Son duras estas palabras del profeta Amós, pero nos advierten de un peligro que todos corremos. ¿Qué es lo que denuncia este mensajero de Dios, lo que pone ante los ojos de sus contemporáneos y también ante los nuestros hoy? El riesgo de apoltronarse, de la comodidad, de la mundanidad en la vida y en el corazón, de concentrarnos en nuestro bienestar. Es la misma experiencia del rico del Evangelio, vestido con ropas lujosas y banqueteando cada día en abundancia; esto era importante para él. ¿Y el pobre que estaba a su puerta y no tenía para comer? No era asunto suyo, no tenía que ver con él. Si las cosas, el dinero, lo mundano se convierten en el centro de la vida, nos aferran, se apoderan de nosotros, perdemos nuestra propia identidad como hombres. Fíjense que el rico del Evangelio no tiene nombre, es simplemente «un rico». Las cosas, lo que posee, son su rostro, no tiene otro.

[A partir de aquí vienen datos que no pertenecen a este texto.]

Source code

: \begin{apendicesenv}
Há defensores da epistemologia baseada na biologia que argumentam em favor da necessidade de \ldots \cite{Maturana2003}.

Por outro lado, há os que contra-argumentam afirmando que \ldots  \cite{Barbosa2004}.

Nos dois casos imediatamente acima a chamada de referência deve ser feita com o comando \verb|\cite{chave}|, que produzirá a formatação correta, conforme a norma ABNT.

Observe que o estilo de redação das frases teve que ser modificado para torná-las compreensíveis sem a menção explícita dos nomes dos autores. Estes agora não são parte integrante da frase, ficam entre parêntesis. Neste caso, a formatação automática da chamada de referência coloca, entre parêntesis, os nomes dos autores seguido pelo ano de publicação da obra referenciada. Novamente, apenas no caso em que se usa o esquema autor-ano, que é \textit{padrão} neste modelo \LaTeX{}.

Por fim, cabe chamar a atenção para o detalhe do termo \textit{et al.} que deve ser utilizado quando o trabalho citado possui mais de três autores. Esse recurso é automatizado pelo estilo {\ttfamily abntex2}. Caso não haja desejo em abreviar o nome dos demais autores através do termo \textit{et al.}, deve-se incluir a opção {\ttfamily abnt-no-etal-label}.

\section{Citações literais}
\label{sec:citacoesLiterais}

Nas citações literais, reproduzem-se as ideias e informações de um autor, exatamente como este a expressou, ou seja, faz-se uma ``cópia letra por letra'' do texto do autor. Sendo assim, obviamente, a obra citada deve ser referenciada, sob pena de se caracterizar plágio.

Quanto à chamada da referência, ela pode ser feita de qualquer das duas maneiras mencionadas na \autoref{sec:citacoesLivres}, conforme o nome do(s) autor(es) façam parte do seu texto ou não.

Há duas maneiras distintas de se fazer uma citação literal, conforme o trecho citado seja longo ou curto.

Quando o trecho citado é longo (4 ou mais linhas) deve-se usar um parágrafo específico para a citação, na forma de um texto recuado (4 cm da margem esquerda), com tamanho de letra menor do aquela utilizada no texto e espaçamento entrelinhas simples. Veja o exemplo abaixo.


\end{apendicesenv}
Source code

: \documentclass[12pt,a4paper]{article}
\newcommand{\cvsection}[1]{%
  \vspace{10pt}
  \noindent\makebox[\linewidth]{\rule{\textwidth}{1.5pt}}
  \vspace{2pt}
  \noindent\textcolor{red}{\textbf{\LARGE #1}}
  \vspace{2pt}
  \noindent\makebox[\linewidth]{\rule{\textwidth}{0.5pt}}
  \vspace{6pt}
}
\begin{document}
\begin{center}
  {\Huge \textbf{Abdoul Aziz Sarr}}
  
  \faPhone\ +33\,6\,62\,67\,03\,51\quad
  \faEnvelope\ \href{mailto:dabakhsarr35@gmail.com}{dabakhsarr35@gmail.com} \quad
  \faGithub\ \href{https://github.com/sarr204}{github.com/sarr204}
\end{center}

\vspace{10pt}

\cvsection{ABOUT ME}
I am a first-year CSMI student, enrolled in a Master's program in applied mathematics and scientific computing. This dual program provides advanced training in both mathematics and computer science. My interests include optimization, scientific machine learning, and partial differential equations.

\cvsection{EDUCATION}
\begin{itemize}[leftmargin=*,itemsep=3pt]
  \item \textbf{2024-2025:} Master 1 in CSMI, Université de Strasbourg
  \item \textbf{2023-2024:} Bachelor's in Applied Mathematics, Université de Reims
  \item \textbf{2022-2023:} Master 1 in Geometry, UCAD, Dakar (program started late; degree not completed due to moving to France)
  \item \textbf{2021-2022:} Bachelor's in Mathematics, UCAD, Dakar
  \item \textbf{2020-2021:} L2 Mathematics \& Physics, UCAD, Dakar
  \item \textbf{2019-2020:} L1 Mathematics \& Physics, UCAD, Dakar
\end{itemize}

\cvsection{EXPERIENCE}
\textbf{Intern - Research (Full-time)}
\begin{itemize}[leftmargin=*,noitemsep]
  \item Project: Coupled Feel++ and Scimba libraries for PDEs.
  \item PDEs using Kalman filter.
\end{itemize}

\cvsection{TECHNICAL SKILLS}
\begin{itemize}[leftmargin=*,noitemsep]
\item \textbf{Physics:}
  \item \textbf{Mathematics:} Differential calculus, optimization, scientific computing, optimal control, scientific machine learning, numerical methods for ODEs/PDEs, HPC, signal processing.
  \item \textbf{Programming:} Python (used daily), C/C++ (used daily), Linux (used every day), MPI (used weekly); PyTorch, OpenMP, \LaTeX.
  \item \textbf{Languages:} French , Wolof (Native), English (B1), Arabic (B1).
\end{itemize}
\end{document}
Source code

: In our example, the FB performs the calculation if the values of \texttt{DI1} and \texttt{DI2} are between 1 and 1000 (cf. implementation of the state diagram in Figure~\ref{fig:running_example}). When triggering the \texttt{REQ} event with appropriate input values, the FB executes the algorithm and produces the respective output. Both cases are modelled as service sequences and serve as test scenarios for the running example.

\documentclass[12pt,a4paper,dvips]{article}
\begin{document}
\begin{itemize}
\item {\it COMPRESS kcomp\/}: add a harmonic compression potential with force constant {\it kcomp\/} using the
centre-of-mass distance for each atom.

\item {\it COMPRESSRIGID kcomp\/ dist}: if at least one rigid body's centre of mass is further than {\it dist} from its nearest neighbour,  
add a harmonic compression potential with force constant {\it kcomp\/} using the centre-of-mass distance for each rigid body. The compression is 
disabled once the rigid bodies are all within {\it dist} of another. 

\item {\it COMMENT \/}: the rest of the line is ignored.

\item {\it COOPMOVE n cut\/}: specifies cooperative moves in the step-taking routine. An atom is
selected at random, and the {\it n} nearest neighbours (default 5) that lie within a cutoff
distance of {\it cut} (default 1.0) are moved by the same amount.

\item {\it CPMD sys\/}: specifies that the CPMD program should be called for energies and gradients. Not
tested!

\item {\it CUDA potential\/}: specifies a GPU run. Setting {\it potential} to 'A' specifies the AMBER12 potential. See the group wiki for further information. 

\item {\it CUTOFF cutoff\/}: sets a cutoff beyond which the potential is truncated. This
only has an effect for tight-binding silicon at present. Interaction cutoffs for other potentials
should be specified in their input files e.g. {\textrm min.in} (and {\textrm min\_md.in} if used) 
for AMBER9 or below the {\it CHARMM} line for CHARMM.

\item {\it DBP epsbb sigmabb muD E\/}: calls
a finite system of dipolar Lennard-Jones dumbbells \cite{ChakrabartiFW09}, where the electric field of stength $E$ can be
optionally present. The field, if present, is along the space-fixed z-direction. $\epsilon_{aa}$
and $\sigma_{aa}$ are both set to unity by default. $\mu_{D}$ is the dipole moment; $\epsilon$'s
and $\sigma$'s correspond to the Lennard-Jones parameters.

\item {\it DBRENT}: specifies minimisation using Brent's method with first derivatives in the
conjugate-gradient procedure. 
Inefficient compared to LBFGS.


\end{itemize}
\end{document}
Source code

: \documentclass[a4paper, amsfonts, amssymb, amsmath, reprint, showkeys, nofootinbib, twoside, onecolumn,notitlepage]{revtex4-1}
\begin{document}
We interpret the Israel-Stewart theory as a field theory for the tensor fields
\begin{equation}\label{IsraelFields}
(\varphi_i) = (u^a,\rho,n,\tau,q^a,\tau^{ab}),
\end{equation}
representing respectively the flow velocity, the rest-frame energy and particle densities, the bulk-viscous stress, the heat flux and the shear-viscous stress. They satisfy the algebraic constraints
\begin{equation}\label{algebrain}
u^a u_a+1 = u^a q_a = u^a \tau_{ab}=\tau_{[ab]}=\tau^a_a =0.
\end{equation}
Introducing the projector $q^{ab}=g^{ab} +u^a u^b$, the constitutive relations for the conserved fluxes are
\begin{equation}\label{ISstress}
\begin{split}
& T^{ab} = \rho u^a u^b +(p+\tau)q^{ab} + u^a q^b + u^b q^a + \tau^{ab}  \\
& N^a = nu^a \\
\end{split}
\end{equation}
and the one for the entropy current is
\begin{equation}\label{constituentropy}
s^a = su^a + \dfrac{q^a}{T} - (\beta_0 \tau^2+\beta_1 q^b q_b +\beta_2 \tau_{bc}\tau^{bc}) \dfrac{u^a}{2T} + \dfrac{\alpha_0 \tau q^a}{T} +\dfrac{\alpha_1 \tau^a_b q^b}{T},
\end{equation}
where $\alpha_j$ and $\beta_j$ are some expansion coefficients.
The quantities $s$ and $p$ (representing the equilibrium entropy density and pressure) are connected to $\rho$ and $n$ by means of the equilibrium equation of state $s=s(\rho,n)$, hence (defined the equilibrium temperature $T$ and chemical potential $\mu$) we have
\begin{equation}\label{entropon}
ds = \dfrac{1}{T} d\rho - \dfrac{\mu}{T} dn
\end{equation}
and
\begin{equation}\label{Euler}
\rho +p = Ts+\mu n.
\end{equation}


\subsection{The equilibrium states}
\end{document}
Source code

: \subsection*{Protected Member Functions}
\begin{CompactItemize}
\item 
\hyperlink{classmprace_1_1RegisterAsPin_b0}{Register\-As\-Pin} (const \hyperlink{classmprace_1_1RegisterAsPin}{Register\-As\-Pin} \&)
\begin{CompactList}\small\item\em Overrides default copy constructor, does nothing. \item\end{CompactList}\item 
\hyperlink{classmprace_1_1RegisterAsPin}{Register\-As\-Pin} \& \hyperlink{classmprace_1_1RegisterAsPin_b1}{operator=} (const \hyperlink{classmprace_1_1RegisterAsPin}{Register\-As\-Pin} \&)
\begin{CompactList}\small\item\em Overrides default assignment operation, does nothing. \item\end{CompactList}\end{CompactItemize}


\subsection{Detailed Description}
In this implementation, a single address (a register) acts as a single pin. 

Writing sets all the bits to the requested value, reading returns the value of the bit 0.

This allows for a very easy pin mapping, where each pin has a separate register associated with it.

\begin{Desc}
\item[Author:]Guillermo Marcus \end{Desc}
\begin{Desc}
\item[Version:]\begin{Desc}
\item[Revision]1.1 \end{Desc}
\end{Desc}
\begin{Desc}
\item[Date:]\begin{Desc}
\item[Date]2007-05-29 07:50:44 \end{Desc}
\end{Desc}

Pero intentemos preguntarnos: ¿Por qué sucede esto? ¿Cómo es posible que los hombres, tal vez también nosotros, caigamos en el peligro de encerrarnos, de poner nuestra seguridad en las cosas, que al final nos roban el rostro, nuestro rostro humano? Esto sucede cuando perdemos la memoria de Dios. “¡Ay de los que se fían de Sión!”, decía el profeta. Si falta la memoria de Dios, todo queda rebajado, todo queda en el yo, en mi bienestar. La vida, el mundo, los demás, pierden la consistencia, ya no cuentan nada, todo se reduce a una sola dimensión: el tener. Si perdemos la memoria de Dios, también nosotros perdemos la consistencia, también nosotros nos vaciamos, perdemos nuestro rostro como el rico del Evangelio. Quien corre en pos de la nada, él mismo se convierte en nada, dice otro gran profeta, Jeremías (cf. Jr 2,5). Estamos hechos a imagen y semejanza de Dios, no a imagen y semejanza de las cosas, de los ídolos.